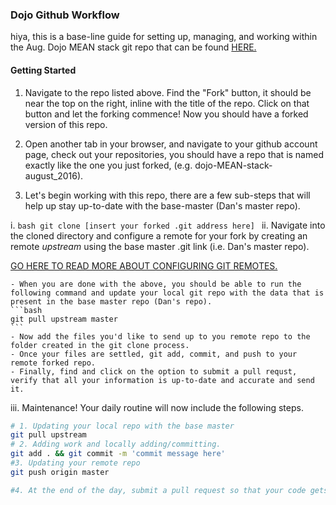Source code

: ### Dojo Github Workflow

hiya, this is a base-line guide for setting up, managing, and working within the Aug. Dojo MEAN stack git repo that can be found
[HERE.](https://github.com/danieloostra/dojo-MEAN-stack-august_2016 "Master Repo")

#### Getting Started

1. Navigate to the repo listed above. Find the "Fork" button, it should be near the top on the right, inline with the title of the repo. Click on that button and let the forking commence! Now you should have a forked version of this repo.

2. Open another tab in your browser, and navigate to your github account page, check out your repositories, you should have a repo that is named exactly like the one you just forked, (e.g. dojo-MEAN-stack-august_2016).

3. Let's begin working with this repo, there are a few sub-steps that will help up stay up-to-date with the base-master (Dan's master repo).

  i.
    ```bash
    git clone [insert your forked .git address here]
    ```
  ii. Navigate into the cloned directory and configure a remote for your fork by creating an remote <i>upstream</i> using the base master .git link (i.e. Dan's master repo).

  [GO HERE TO READ MORE ABOUT CONFIGURING GIT REMOTES.](https://help.github.com/articles/configuring-a-remote-for-a-fork/)

    - When you are done with the above, you should be able to run the following command and update your local git repo with the data that is present in the base master repo (Dan's repo).
    ```bash
    git pull upstream master
    ```
    - Now add the files you'd like to send up to you remote repo to the folder created in the git clone process.
    - Once your files are settled, git add, commit, and push to your remote forked repo.
    - Finally, find and click on the option to submit a pull requst, verify that all your information is up-to-date and accurate and send it.


  iii. Maintenance! Your daily routine will now include the following steps.
  ```bash
  # 1. Updating your local repo with the base master
  git pull upstream
  # 2. Adding work and locally adding/committing.
  git add . && git commit -m 'commit message here'
  #3. Updating your remote repo
  git push origin master

  #4. At the end of the day, submit a pull request so that your code gets incorporated into the base master.
  ```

* Work instruction *
Reproduce, word for word, every line from the start of the records down to and including the line with "#### Getting Started"; skip the pictures.

* Result for this task *
Source code

: ### Dojo Github Workflow

hiya, this is a base-line guide for setting up, managing, and working within the Aug. Dojo MEAN stack git repo that can be found
[HERE.](https://github.com/danieloostra/dojo-MEAN-stack-august_2016 "Master Repo")

#### Getting Started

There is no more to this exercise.